A Perfect Landing: Sully’s Heroic Story
On the brink of fate’s final moments— the engines of Airbus A320 permanently disabled by a gaggle of Canada geese—a crew shepherding more than 180 passengers from New York’s LaGuardia Airport to Charlotte, N.C., knew death could be but minutes away.
Yet, deliberate and remarkably cool, U.S. Airways Capt. Chesley “Sully” Sullenberger, a stately former fighter pilot for the U.S. Air Force, analyzed his frustratingly few options, working closely in the cockpit with first officer Jeffrey Skiles and air-traffic control.
“We were well prepared and we also had a plan,” he said. “I knew I could land. … I knew which options were possible and, equally important, which options were not.”

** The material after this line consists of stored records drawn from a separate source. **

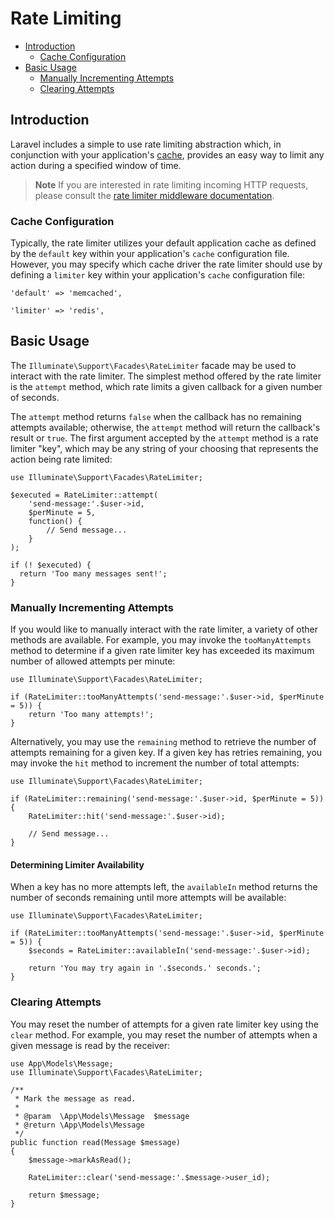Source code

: # Rate Limiting

- [Introduction](#introduction)
    - [Cache Configuration](#cache-configuration)
- [Basic Usage](#basic-usage)
    - [Manually Incrementing Attempts](#manually-incrementing-attempts)
    - [Clearing Attempts](#clearing-attempts)

<a name="introduction"></a>

## Introduction

Laravel includes a simple to use rate limiting abstraction which, in conjunction
with your application's [cache](cache.md), provides an easy way to limit any action
during a specified window of time.

> **Note**
> If you are interested in rate limiting incoming HTTP requests, please consult
> the [rate limiter middleware documentation](routing.md#rate-limiting).

<a name="cache-configuration"></a>

### Cache Configuration

Typically, the rate limiter utilizes your default application cache as defined
by the `default` key within your application's `cache` configuration file.
However, you may specify which cache driver the rate limiter should use by
defining a `limiter` key within your application's `cache` configuration file:

    'default' => 'memcached',

    'limiter' => 'redis',

<a name="basic-usage"></a>

## Basic Usage

The `Illuminate\Support\Facades\RateLimiter` facade may be used to interact with
the rate limiter. The simplest method offered by the rate limiter is
the `attempt` method, which rate limits a given callback for a given number of
seconds.

The `attempt` method returns `false` when the callback has no remaining attempts
available; otherwise, the `attempt` method will return the callback's result
or `true`. The first argument accepted by the `attempt` method is a rate
limiter "key", which may be any string of your choosing that represents the
action being rate limited:

    use Illuminate\Support\Facades\RateLimiter;

    $executed = RateLimiter::attempt(
        'send-message:'.$user->id,
        $perMinute = 5,
        function() {
            // Send message...
        }
    );

    if (! $executed) {
      return 'Too many messages sent!';
    }

<a name="manually-incrementing-attempts"></a>

### Manually Incrementing Attempts

If you would like to manually interact with the rate limiter, a variety of other
methods are available. For example, you may invoke the `tooManyAttempts` method
to determine if a given rate limiter key has exceeded its maximum number of
allowed attempts per minute:

    use Illuminate\Support\Facades\RateLimiter;

    if (RateLimiter::tooManyAttempts('send-message:'.$user->id, $perMinute = 5)) {
        return 'Too many attempts!';
    }

Alternatively, you may use the `remaining` method to retrieve the number of
attempts remaining for a given key. If a given key has retries remaining, you
may invoke the `hit` method to increment the number of total attempts:

    use Illuminate\Support\Facades\RateLimiter;

    if (RateLimiter::remaining('send-message:'.$user->id, $perMinute = 5)) {
        RateLimiter::hit('send-message:'.$user->id);

        // Send message...
    }

<a name="determining-limiter-availability"></a>

#### Determining Limiter Availability

When a key has no more attempts left, the `availableIn` method returns the
number of seconds remaining until more attempts will be available:

    use Illuminate\Support\Facades\RateLimiter;

    if (RateLimiter::tooManyAttempts('send-message:'.$user->id, $perMinute = 5)) {
        $seconds = RateLimiter::availableIn('send-message:'.$user->id);

        return 'You may try again in '.$seconds.' seconds.';
    }

<a name="clearing-attempts"></a>

### Clearing Attempts

You may reset the number of attempts for a given rate limiter key using
the `clear` method. For example, you may reset the number of attempts when a
given message is read by the receiver:

    use App\Models\Message;
    use Illuminate\Support\Facades\RateLimiter;

    /**
     * Mark the message as read.
     *
     * @param  \App\Models\Message  $message
     * @return \App\Models\Message
     */
    public function read(Message $message)
    {
        $message->markAsRead();

        RateLimiter::clear('send-message:'.$message->user_id);

        return $message;
    }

On that frigid day in the middle of January 2009, Sully landed U.S. Airways Flight 1549 not on a tarmac or vacant field. Touchdown was sliding safely across the Hudson River in what shortly after would be called the “Miracle on the Hudson.”
Today, Sullenberger, a husband and a father of two adopted daughters, is voluntarily retired. He speaks about his experiences and lessons learned not from a vantage of hubris, but of teamwork, leadership and the practical application of life’s fundamentals to unknowable surprises.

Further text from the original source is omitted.